Was tut mir überhaupt gut?

Es ist ein regnerischer Februartag, an dem ich mich dem Aktenstudium widme und mich lebhaft an eine junge Frau erinnere, die ich im letzten Jahr begleiten durfte. 

Wie erzählt man die Geschichte eines Mädchens, das häusliche und sexualisierte Gewalt durch seinen Vater erlebt hat? Vielleicht einfach so, wie ich mich erinnere.

Das erste Mal kam sie zu mir, als sie gerade umgezogen war. Sie sei sehr zufrieden und habe bereits ein paar Freundinnen gefunden. Sie fühle sich sicherer, seitdem sie im Frauenhaus Unterschlupf gefunden habe und von dort aus einen neuen Wohnort suchen konnte. 

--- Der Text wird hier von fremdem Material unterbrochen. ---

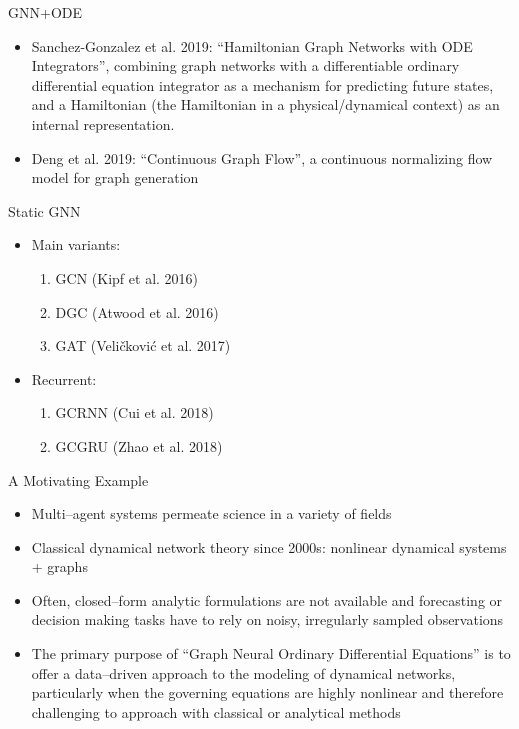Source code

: \documentclass{beamer}
\begin{document}
\begin{frame}{GNN+ODE}
\begin{itemize}
\item Sanchez-Gonzalez et al. 2019: ``Hamiltonian Graph Networks with ODE Integrators'', combining graph networks with a differentiable ordinary differential equation integrator as a mechanism for predicting future states, and a Hamiltonian (the Hamiltonian in a physical/dynamical context) as an internal representation.
\item Deng et al. 2019: ``Continuous Graph Flow'', a continuous normalizing flow model for graph generation
\end{itemize}
\end{frame}

\begin{frame}{Static GNN}
\begin{itemize}
\item Main variants:
\begin{enumerate}
\item GCN (Kipf et al. 2016)
\item DGC (Atwood et al. 2016)
\item GAT (Veli\v{c}kovi\'{c} et al. 2017)
\end{enumerate}
\item Recurrent:
\begin{enumerate}
\item GCRNN (Cui et al. 2018)
\item GCGRU (Zhao et al. 2018)
\end{enumerate}
\end{itemize}
\end{frame}

\begin{frame}{A Motivating Example}
\begin{itemize}
\item Multi–agent systems permeate science in a variety of fields
\item Classical dynamical network theory since 2000s: nonlinear dynamical systems + graphs
\item Often, closed–form analytic formulations are not available
and forecasting or decision making tasks have to rely
on noisy, irregularly sampled observations
\item The primary purpose
of ``Graph Neural Ordinary Differential Equations'' is to offer a data–driven approach to the modeling
of dynamical networks, particularly when the governing
equations are highly nonlinear and therefore challenging
to approach with classical or analytical methods
\end{itemize}
\end{frame}
\end{document}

Ihr Vater habe sie am alten Wohnort noch in der Schule aufgesucht – sie und ihr Bruder hätten Angst gehabt. In der Zeit, als der Vater sexuelle Übergriffe ausübte, habe er oft zu ihr gesagt, er würde sie töten, wenn sie jemandem davon erzähle. Das habe er auch zu ihrem kleinen Bruder gesagt. Sie sei sehr froh, dass der Vater nicht wisse, wo sie heute wohne. Manchmal träume sie davon, dass sie doch irgendwie getötet werde.

Selbstverständlich musste zuerst die äussere Sicherheit der jungen Frau gewährleistet sein, bevor sie damit beginnen konnte, der Polizistin zu erzählen, was geschehen war. Im Kontakt mit ihr standen viele für sie wichtige Themen im Raum, die sie jedoch nicht aktiv ansprach. Diese Gedanken begleiteten sie ständig und belasteten sie emotional.

Weil ihr eingeredet worden war, dass das, was sie mit dem Vater tun musste, normal sei und sie es niemandem erzählen dürfe, hatte sie ständig Angst, etwas zu tun oder zu sagen, was verboten war. Sie hielt viel zurück und brauchte Zeit, um Vertrauen aufzubauen. Oftmals bekam ich den Eindruck, dass sie sich selbst nicht wirklich traute.

Mit der Zeit berichtete Sie, dass sie sich selbst dafür verurteile, sich immer wieder in Lügen zu verstricken. Sie realisierte, dass sie Verhaltensweisen ihres Vaters angenommen hatte, die ihre engsten Bezugspersonen verabscheuten. So fühlte sie sich zeitweise auch selbst abscheulich und nicht liebenswert. Es beschäftigte sie die Frage, wie sie damit klarkommen konnte, dass sie sich teilweise so benahm, wie sie es vom Vater kannte. Solche Gedanken belasteten sie stark.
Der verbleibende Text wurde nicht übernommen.